In our series on ‘Faith’ we have considered Faith and Disobedience, Faith and Doubt, Faith and Fear, Faith and Certainty and on Sunday we will look at Faith and Jesus. Our faith is in Christ Jesus and for our faith to grow our focus needs to be on Jesus and Him alone. As the writer to the Hebrews put it, “let us run with perseverance the race that is set before us, looking to Jesus the pioneer and perfecter of our faith” Hebrews 12: 1,2

Sunday evening we have our’ Open to God’ service, an opportunity to come together to spend time in worship and praise, to enter into His presence, to wait on God and to hear His voice.

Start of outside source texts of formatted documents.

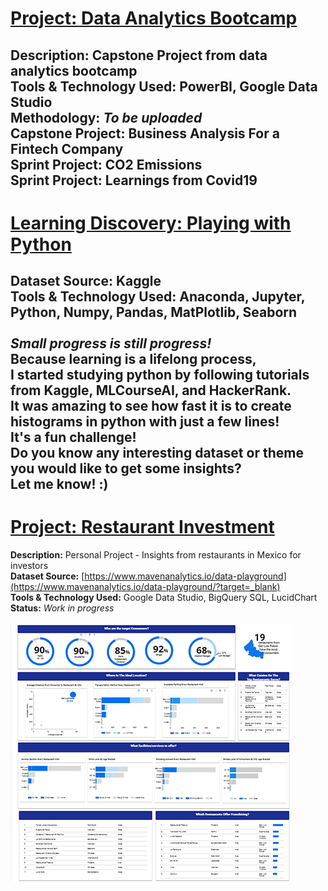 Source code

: # [Project: Data Analytics Bootcamp](#) <br>
**Description:** Capstone Project from data analytics bootcamp
<br>
**Tools & Technology Used:** PowerBI, Google Data Studio <br>
**Methodology:** *To be uploaded* <br>
**Capstone Project:** Business Analysis For a Fintech Company <br>
**Sprint Project:** CO2 Emissions <br>
**Sprint Project:** Learnings from Covid19 <br>
---
# [Learning Discovery: Playing with Python](#) <br>
**Dataset Source:** Kaggle <br>
**Tools & Technology Used:** Anaconda, Jupyter, Python, Numpy, Pandas, MatPlotlib, Seaborn <br> <br>
***Small progress is still progress!***<br> 
Because learning is a lifelong process, <br>
I started studying python by following tutorials from Kaggle, MLCourseAI, and HackerRank.<br>
It was amazing to see how fast it is to create histograms in python with just a few lines!<br>
It's a fun challenge! 
<br>Do you know any interesting dataset or theme you would like to get some insights? 
<br>Let me know! :)
<br>
---
# [Project: Restaurant Investment](#) <br>
**Description:** Personal Project - Insights from restaurants in Mexico for investors <br>
**Dataset Source:** [https://www.mavenanalytics.io/data-playground](https://www.mavenanalytics.io/data-playground/?target=_blank) <br>
**Tools & Technology Used:** Google Data Studio, BigQuery SQL, LucidChart
<br>
**Status:**
*Work in progress* <br> <br>
[![](https://github.com/karquiambao/Kar_Portfolio/blob/main/images/portfolio-project1.png?raw=true)](#)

We will be reflecting on one aspect of the teaching at the Church Weekend at Home. Our relationship with ‘one another’. This phrase occurs 64 times in the New Testament describing the relationship that the early followers of Jesus had with each another.


Faith is certain, sure, definite

It is a distinct aspect of Christian belief that ‘faith’ is not something which is speculative, not  based on dubious grounds or uncertain facts, but that faith is certain, sure, definite.

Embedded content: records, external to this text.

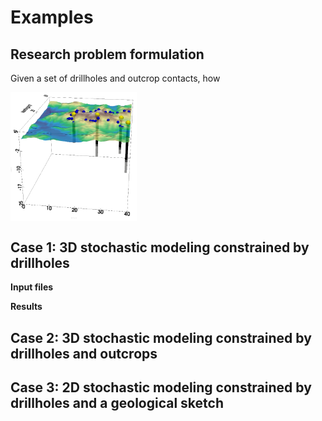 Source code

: # Examples

## Research problem formulation

Given a set of drillholes and outcrop contacts, how 

<img src="../docs/images/true_data.png" width=40% align="middle">

## Case 1: 3D stochastic modeling constrained by drillholes



**Input files**

**Results**

## Case 2: 3D stochastic modeling constrained by drillholes and outcrops

## Case 3: 2D stochastic modeling constrained by drillholes and a geological sketch
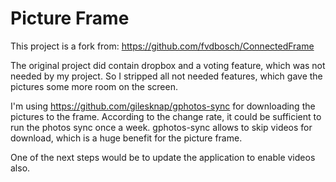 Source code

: # Picture Frame

This project is a fork from: https://github.com/fvdbosch/ConnectedFrame

The original project did contain dropbox and a voting feature, which was not needed by my project. So I stripped all not needed features, which gave the pictures some more room on the screen.

I'm using https://github.com/gilesknap/gphotos-sync for downloading the pictures to the frame. According to the change rate, it could be sufficient to run the photos sync once a week. gphotos-sync allows to skip videos for download, which is a huge benefit for the picture frame.

One of the next steps would be to update the application to enable videos also.

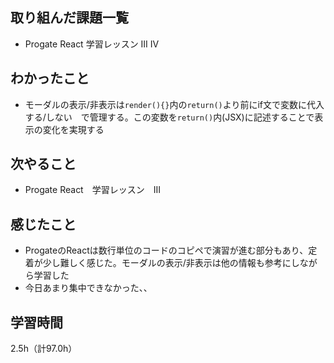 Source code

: ## 取り組んだ課題一覧
- Progate React 学習レッスン III IV

## わかったこと
- モーダルの表示/非表示は`render(){}`内の`return()`より前にif文で変数に代入する/しない　で管理する。この変数を`return()`内(JSX)に記述することで表示の変化を実現する

## 次やること
- Progate React　学習レッスン　III

## 感じたこと
- ProgateのReactは数行単位のコードのコピペで演習が進む部分もあり、定着が少し難しく感じた。モーダルの表示/非表示は他の情報も参考にしながら学習した
- 今日あまり集中できなかった、、

## 学習時間
2.5h（計97.0h）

On Sunday morning Helen Hinds will open up one of the great passages of the New Testament and shows us, through the lives of some of the Bible’s greatest figures, what our strong convictions are based upon.

Sunday evening we are delighted to welcome Dave Mann from Sat-7. The lives and faith of Christians living in the Middle East, often under persecution, is something which we in the West hold dear. We get to hear remarkable stories of how people come to faith and how God sustains Christians in their daily lives. SAT-7 plays a leading role in witnessing Christian faith in these contexts. Dave will show us how they are able to effectively reach people of all faiths with the Christian message.

 


Fear; faith and fear

On Sunday we will look at fear; faith and fear. It appears that these two words represent opposites, each sitting at alternate ends of a continuum: mutually exclusive. Faith the focus and lifeblood of the Christian life, while fear is the unnecessary half-life lived by those for whom faith is lacking.

Or is it quite so simple?

Contemporary living has produced higher levels of anxiety and fear than perhaps we have ever known, certainly greater than during other periods of ‘peace-time’. And this at a time when there is more emphasis on the self (dare I say ‘self-help’ even), than ever, even within the church. We live with faith and fear.

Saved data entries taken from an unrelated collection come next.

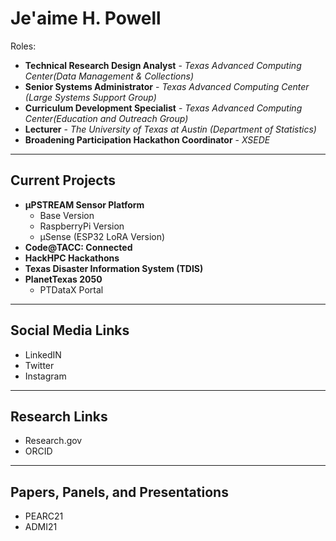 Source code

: # Je'aime H. Powell
Roles:
  * **Technical Research Design Analyst** - _Texas Advanced Computing Center(Data Management & Collections)_
  * **Senior Systems Administrator** - _Texas Advanced Computing Center (Large Systems Support Group)_
  * **Curriculum Development Specialist** - _Texas Advanced Computing Center(Education and Outreach Group)_
  * **Lecturer** - _The University of Texas at Austin (Department of Statistics)_
  * **Broadening Participation Hackathon Coordinator** - _XSEDE_
  
---
## Current Projects
* **µPSTREAM Sensor Platform**
  * Base Version
  * RaspberryPi Version
  * µSense (ESP32 LoRA Version)   
* **Code@TACC: Connected**
* **HackHPC Hackathons**
* **Texas Disaster Information System (TDIS)**
* **PlanetTexas 2050**
  * PTDataX Portal
  
---
## Social Media Links
* LinkedIN
* Twitter
* Instagram

---
## Research Links
* Research.gov
* ORCID

---
## Papers, Panels, and Presentations
* PEARC21
* ADMI21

How on earth are we able to know the absence of fear which the pages of scripture describe to us? How will God free us from this paralysis ?

And on Sunday evening, why not make some space in your diary to spend time in reflection as Mick leads our extended communion service at 6.30pm.

 


I believe; help my unbelief!

It is recorded in Mark 9 that a man brought his son to Jesus in order that he heal him. The child’s condition was serious (epilepsy?) and Jesus stated that all things can be done for those who believe. The response of the boy’s father has become one of the most quoted verses about faith, ‘I believe; help my unbelief!’ There is no contradiction in these words, for in us all there exists the struggle to overcome the doubts that so easily arise and hold on to the truth of faith.
On Sunday evening, the service will be led by our young people as they unpack why it is that Christians hold differing opinions on some matters of faith.


This Sunday we begin a new series on Faith

This Sunday we begin a new series on Faith. We will explore some of the many dimensions of faith, especially the challenges to faith. We begin with the story of Abraham and Sarah a model for faith oft-quoted in the scriptures who actually struggled to believe God; a struggle which led to disobedience. There are likely to be many points at which their story touches ours.

Sunday evening, on this Pentecost Sunday, we will be remembering this wonderful gift of the Holy Spirit, God’s own presence in us, and opening our lives once again to his life – in us.